Qualitatively, the data suggest the existence of nongenetic, between-household variation in risk. If such nongenetic variation were absent, then in any given village, nearly all pairs of cases occurring among unrelated persons in the same village would be in different households. Roughly, the chance that a pair of cases in unrelated persons in a village would be from the same household as opposed to different households would be 1/*H*, where *H* is the number of households in a village. With 4 pairs of cases in unrelated persons in the same household, ≈4*H* pairs of cases would be expected within a village, mostly in different households. If the average village size of ≈138 households estimated for an area of Thailand (*8*) is typical, then if members of all households in a village were at equal risk, we would expect to see far more pairs of unrelated cases within a village than have actually been observed (4*H* ≈550 pairs of cases in unrelated persons, which greatly exceeds the observed 261 total cases). Clearly, this argument is only heuristic, but when this argument is combined with the likelihood of biologic and behavioral differences between households, it seems likely that τ would vary considerably from 1 household to another.

Furthermore, the model does not account for additional individual variability in susceptibility possibly related to age, level of exposure, or other risk factors. If younger persons have a higher risk for infection or likelihood of exposure, clustering would be promoted, primarily within blood relatives, because siblings would be more likely than either parent to become infected. Approximately half of all cases have occurred in those <20 years of age (*9*). Similarly, if female persons (for example) were at higher risk for exposure, infection, or both, then clusters including non–blood relatives (e.g., spouses) would tend to include the low-risk sex and thus be less probable. Female persons of ages 10–29 years were slightly overrepresented among laboratory-confirmed case-patients, but the difference was not statistically significant (*9*).

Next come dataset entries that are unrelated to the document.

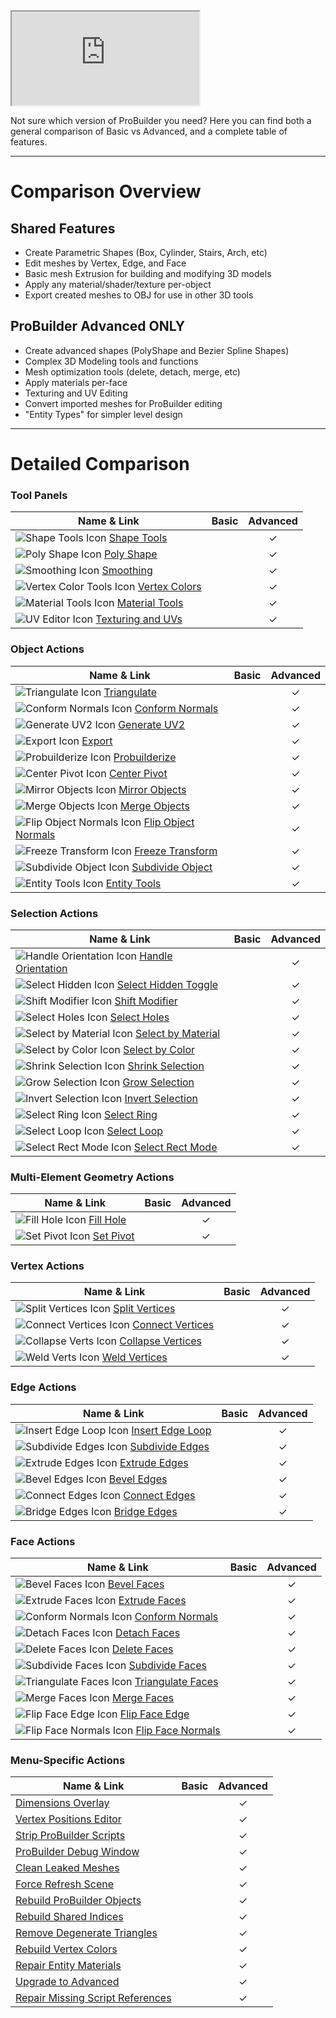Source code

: ﻿<iframe class="youtube-preview" src="https://www.youtube.com/embed/Kjqx6cKUepc" allowfullscreen></iframe>

Not sure which version of ProBuilder you need? Here you can find both a general comparison of Basic vs Advanced, and a complete table of features.

---

# Comparison Overview

## Shared Features
- Create Parametric Shapes (Box, Cylinder, Stairs, Arch, etc)
- Edit meshes by Vertex, Edge, and Face
- Basic mesh Extrusion for building and modifying 3D models
- Apply any material/shader/texture per-object
- Export created meshes to OBJ for use in other 3D tools

## ProBuilder Advanced ONLY
- Create advanced shapes (PolyShape and Bezier Spline Shapes)
- Complex 3D Modeling tools and functions
- Mesh optimization tools (delete, detach, merge, etc)
- Apply materials per-face
- Texturing and UV Editing
- Convert imported meshes for ProBuilder editing
- "Entity Types" for simpler level design

---

# Detailed Comparison

### Tool Panels

| Name & Link        	| Basic | Advanced  |
| -------------     	|:-----:|:---------:|
| ![Shape Tools Icon](../images/icons/Panel_Shapes.png "Shape Panel Icon") [Shape Tools](https://procore3d.github.io/probuilder2/toolbar/tool-panels/#shape-tools) | | ✓ |
| ![Poly Shape Icon](../images/icons/PolyShape.png "Shape Panel Icon") [Poly Shape](https://procore3d.github.io/probuilder2/toolbar/tool-panels/#poly-shape) | | ✓ |
| ![Smoothing Icon](../images/icons/Panel_Smoothing.png "Smoothing Icon") [Smoothing](https://procore3d.github.io/probuilder2/toolbar/tool-panels/#smoothing) | | ✓ |
| ![Vertex Color Tools Icon](../images/icons/Panel_VertColors.png "Vertex Color Tools Icon") [Vertex Colors](https://procore3d.github.io/probuilder2/toolbar/tool-panels/#vertex-color-tools) | | ✓ |
| ![Material Tools Icon](../images/icons/Panel_Materials.png "Material Tools Icon") [Material Tools](https://procore3d.github.io/probuilder2/toolbar/tool-panels/#material-tools) | | ✓ |
| ![UV Editor Icon](../images/icons/Panel_UVEditor.png "UV Editor Icon") [Texturing and UVs](https://procore3d.github.io/probuilder2/toolbar/tool-panels/#texturing-and-uvs) | | ✓ |

### Object Actions

| Name & Link        	| Basic | Advanced  |
| -------------     	|:-----:|:---------:|
| ![Triangulate Icon](../images/icons/Object_Triangulate.png "Triangulate Icon") [Triangulate](https://procore3d.github.io/probuilder2/toolbar/object-actions/#triangulate) | | ✓ |
| ![Conform Normals Icon](../images/icons/Object_ConformNormals.png "Conform Normals Icon") [Conform Normals](https://procore3d.github.io/probuilder2/toolbar/object-actions/#conform-normals) | | ✓ |
| ![Generate UV2 Icon](../images/icons/Object_GenerateUV2.png "Generate UV2 Icon") [Generate UV2](https://procore3d.github.io/probuilder2/toolbar/object-actions/#generate-uv2) | | ✓ |
| ![Export Icon](../images/icons/Object_Export.png "Export Icon") [Export](https://procore3d.github.io/probuilder2/toolbar/object-actions/#export) | | ✓ |
| ![Probuilderize Icon](../images/icons/Object_Probuilderize.png "Probuilderize Icon") [Probuilderize](https://procore3d.github.io/probuilder2/toolbar/object-actions/#probuilderize) | | ✓ |
| ![Center Pivot Icon](../images/icons/Pivot_CenterOnObject.png "Center Pivot Icon") [Center Pivot](https://procore3d.github.io/probuilder2/toolbar/object-actions/#center-pivot) | | ✓ |
| ![Mirror Objects Icon](../images/icons/Object_Mirror.png "Mirror Objects Icon") [Mirror Objects](https://procore3d.github.io/probuilder2/toolbar/object-actions/#mirror-objects) | | ✓ |
| ![Merge Objects Icon](../images/icons/Object_Merge.png "Merge Objects Icon") [Merge Objects](https://procore3d.github.io/probuilder2/toolbar/object-actions/#merge-objects) | | ✓ |
| ![Flip Object Normals Icon](../images/icons/Object_FlipNormals.png "Flip Object Normals Icon") [Flip Object Normals](https://procore3d.github.io/probuilder2/toolbar/object-actions/#flip-object-normals) | | ✓ |
| ![Freeze Transform Icon](../images/icons/Pivot_Reset.png "Freeze Transform Icon") [Freeze Transform](https://procore3d.github.io/probuilder2/toolbar/object-actions/#reset-freeze-transform) | | ✓ |
| ![Subdivide Object Icon](../images/icons/Object_Subdivide.png "Subdivide Object Icon") [Subdivide Object](https://procore3d.github.io/probuilder2/toolbar/object-actions/#subdivide) | | ✓ |
| ![Entity Tools Icon](../images/icons/@todo.png "Entity Tools Icon") [Entity Tools](https://procore3d.github.io/probuilder2/toolbar/object-actions/#entity-tools) | | ✓ |

### Selection Actions

| Name & Link        	| Basic | Advanced  |
| -------------     	|:-----:|:---------:|
| ![Handle Orientation Icon](../images/icons/HandleAlign_Local.png "Handle Orientation Icon") [Handle Orientation](https://procore3d.github.io/probuilder2/toolbar/selection-tools/#handle-orientation) | | ✓ |
| ![Select Hidden Icon](../images/icons/Selection_SelectHidden-ON.png "Select Hidden Icon") [Select Hidden Toggle](https://procore3d.github.io/probuilder2/toolbar/selection-tools/#select-hidden) | | ✓ |
| ![Shift Modifier Icon](../images/icons/Shift_Add.png "Shift Modifier Icon") [Shift Modifier](https://procore3d.github.io/probuilder2/toolbar/selection-tools/#shift-modifier) | | ✓ |
| ![Select Holes Icon](../images/icons/Selection_SelectHole.png "Select Holes Icon") [Select Holes](https://procore3d.github.io/probuilder2/toolbar/selection-tools/#select-holes) | | ✓ |
| ![Select by Material Icon](../images/icons/Selection_SelectByMaterial.png "Select by Material Icon") [Select by Material](https://procore3d.github.io/probuilder2/toolbar/selection-tools/#select-by-material) | | ✓ |
| ![Select by Color Icon](../images/icons/Selection_SelectByVertexColor.png "Select by Color Icon") [Select by Color](https://procore3d.github.io/probuilder2/toolbar/selection-tools/#select-by-color) | | ✓ |
| ![Shrink Selection Icon](../images/icons/Selection_Shrink.png "Shrink Selection Icon") [Shrink Selection](https://procore3d.github.io/probuilder2/toolbar/selection-tools/#shrink-selection) | | ✓ |
| ![Grow Selection Icon](../images/icons/Selection_Grow.png "Grow Selection Icon") [Grow Selection](https://procore3d.github.io/probuilder2/toolbar/selection-tools/#grow-selection) | | ✓ |
| ![Invert Selection Icon](../images/icons/Selection_Invert.png "Invert Selection Icon") [Invert Selection](https://procore3d.github.io/probuilder2/toolbar/selection-tools/#invert-selection) | | ✓ |
| ![Select Ring Icon](../images/icons/Selection_Ring.png "Select Ring Icon") [Select Ring](https://procore3d.github.io/probuilder2/toolbar/selection-tools/#select-edge-ring) | | ✓ |
| ![Select Loop Icon](../images/icons/Selection_Loop.png "Select Loop Icon") [Select Loop](https://procore3d.github.io/probuilder2/toolbar/selection-tools/#select-edge-loop) | | ✓ |
| ![Select Rect Mode Icon](../images/icons/Selection_RectIntersect.png "Select Rect Mode Icon") [Select Rect Mode](https://procore3d.github.io/probuilder2/toolbar/selection-tools/#select-rect-mode) | | ✓ |

### Multi-Element Geometry Actions

| Name & Link			| Basic | Advanced	|
| ---					|:-----:|:---------:|
| ![Fill Hole Icon](../images/icons/Edge_FillHole.png "Fill Hole Icon") [Fill Hole](https://procore3d.github.io/probuilder2/toolbar/all/#fill-hole) | | ✓ |
| ![Set Pivot Icon](../images/icons/Pivot_CenterOnElements.png "Set Pivot Icon") [Set Pivot](https://procore3d.github.io/probuilder2/toolbar/all/#move-pivot-to-center-of-selected-elements) | | ✓ |

### Vertex Actions

| Name & Link			| Basic | Advanced	|
| ---					|:-----:|:---------:|
| ![Split Vertices Icon](../images/icons/Vert_Connect.png "Split Vertices Icon") [Split Vertices](https://procore3d.github.io/probuilder2/toolbar/vertex/#split-vertices) | | ✓ |
| ![Connect Vertices Icon](../images/icons/Vert_Connect.png "Connect Vertices Icon") [Connect Vertices](https://procore3d.github.io/probuilder2/toolbar/vertex/#connect-vertices) | | ✓ |
| ![Collapse Verts Icon](../images/icons/Vert_Collapse.png "Collapse Vertices Icon") [Collapse Vertices](https://procore3d.github.io/probuilder2/toolbar/vertex/#collapse-vertices) | | ✓ |
| ![Weld Verts Icon](../images/icons/Vert_Weld.png "Weld Vertices Icon") [Weld Vertices](https://procore3d.github.io/probuilder2/toolbar/vertex/#weld-vertices) | | ✓ |

### Edge Actions

| Name & Link			| Basic | Advanced	|
| ---					|:-----:|:---------:|
| ![Insert Edge Loop Icon](../images/icons/Edge_InsertLoop.png "Insert Edge Loop Icon") [Insert Edge Loop](https://procore3d.github.io/probuilder2/toolbar/edge/#insert-edge-loop) | | ✓ |
| ![Subdivide Edges Icon](../images/icons/Edge_Subdivide.png "Subdivide Edges Icon") [Subdivide Edges](https://procore3d.github.io/probuilder2/toolbar/edge/#subivide-edges) | | ✓ |
| ![Extrude Edges Icon](../images/icons/Edge_Extrude.png "Extrude Edges Icon") [Extrude Edges](https://procore3d.github.io/probuilder2/toolbar/edge/#extrude-edges) | | ✓ |
| ![Bevel Edges Icon](../images/icons/Edge_Bevel.png "Bevel Edges Icon") [Bevel Edges](https://procore3d.github.io/probuilder2/toolbar/edge/#bevel-edges) | | ✓ |
| ![Connect Edges Icon](../images/icons/Edge_Connect.png "Connect Edges Icon") [Connect Edges](https://procore3d.github.io/probuilder2/toolbar/edge/#connect-edges) | | ✓ |
| ![Bridge Edges Icon](../images/icons/Edge_Bridge.png "Bridge Edges Icon") [Bridge Edges](https://procore3d.github.io/probuilder2/toolbar/edge/#bridge-edges) | | ✓ |

### Face Actions

| Name & Link			| Basic | Advanced	|
| ---					|:-----:|:---------:|
| ![Bevel Faces Icon](../images/icons/Edge_Bevel.png "Bevel Faces Icon") [Bevel Faces](https://procore3d.github.io/probuilder2/toolbar/face/#bevel-faces) | | ✓ |
| ![Extrude Faces Icon](../images/icons/Face_Extrude.png "Extrude Faces Icon") [Extrude Faces](https://procore3d.github.io/probuilder2/toolbar/face/#extrude-faces) | | ✓ |
| ![Conform Normals Icon](../images/icons/Face_ConformNormals.png "Conform Normals Icon") [Conform Normals](https://procore3d.github.io/probuilder2/toolbar/face/#conform-normals) | | ✓ |
| ![Detach Faces Icon](../images/icons/Face_Detach.png "Detach Faces Icon") [Detach Faces](https://procore3d.github.io/probuilder2/toolbar/face/#detach-faces) | | ✓ |
| ![Delete Faces Icon](../images/icons/Face_Delete.png "Delete Faces Icon") [Delete Faces](https://procore3d.github.io/probuilder2/toolbar/face/#delete-faces) | | ✓ |
| ![Subdivide Faces Icon](../images/icons/Face_Subdivide.png "Subdivide Faces Icon") [Subdivide Faces](https://procore3d.github.io/probuilder2/toolbar/face/#subdivide-faces) | | ✓ |
| ![Triangulate Faces Icon](../images/icons/Face_Triangulate.png "Triangulate Faces Icon") [Triangulate Faces](https://procore3d.github.io/probuilder2/toolbar/face/#triangulate-faces) | | ✓ |
| ![Merge Faces Icon](../images/icons/Face_Merge.png "Merge Faces Icon") [Merge Faces](https://procore3d.github.io/probuilder2/toolbar/face/#merge-faces) | | ✓ |
| ![Flip Face Edge Icon](../images/icons/Face_FlipTri.png "Flip Face Edge Icon") [Flip Face Edge](https://procore3d.github.io/probuilder2/toolbar/face/#flip-face-edge) | | ✓ |
| ![Flip Face Normals Icon](../images/icons/Face_FlipNormals.png "Flip Face Normals Icon") [Flip Face Normals](https://procore3d.github.io/probuilder2/toolbar/face/#flip-face-normals) | | ✓ |

### Menu-Specific Actions

| Name & Link			| Basic | Advanced	|
| ---					|:-----:|:---------:|
| [Dimensions Overlay](http://www.procore3d.com/docs/menu-actions/#dimensions-overlay) | |✓|
| [Vertex Positions Editor](http://www.procore3d.com/docs/menu-actions/#vertex-positions-editor) | |✓|
| [Strip ProBuilder Scripts](http://www.procore3d.com/docs/menu-actions/#strip-probuilder-scripts) | |✓|
| [ProBuilder Debug Window](http://www.procore3d.com/docs/menu-actions/#probuilder-debug-window) | |✓|
| [Clean Leaked Meshes](http://www.procore3d.com/docs/menu-actions/#clean-leaked-meshes) | |✓|
| [Force Refresh Scene](http://www.procore3d.com/docs/menu-actions/#force-refresh-scene) | |✓|
| [Rebuild ProBuilder Objects](http://www.procore3d.com/docs/menu-actions/#rebuild-probuilder-objects) | |✓|
| [Rebuild Shared Indices](http://www.procore3d.com/docs/menu-actions/#rebuild-shared-indices) | |✓|
| [Remove Degenerate Triangles](http://www.procore3d.com/docs/menu-actions/#remove-degenerate-triangles) | |✓|
| [Rebuild Vertex Colors](http://www.procore3d.com/docs/menu-actions/#rebuild-vertex-colors) | |✓|
| [Repair Entity Materials](http://www.procore3d.com/docs/menu-actions/#repair-entity-materials) | |✓|
| [Upgrade to Advanced](http://www.procore3d.com/docs/menu-actions/#upgrade-to-advanced) | |✓|
| [Repair Missing Script References](http://www.procore3d.com/docs/menu-actions/#repair-missing-script-referenes) | |✓|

The null model presented here is not designed to capture all of the heterogeneities in exposure and complexity of real families exposed to influenza subtype H5N1. Rather, it simply illustrates that a large proportion of family clusters limited to blood relatives may occur by chance in the absence of genetic variation in susceptibility, particularly when the probability of infection is low and family sizes are large. Although genetic heterogeneity may possibly contribute to the clustering of avian influenza cases within blood relatives, it is neither a necessary nor the most likely explanation for the data currently available.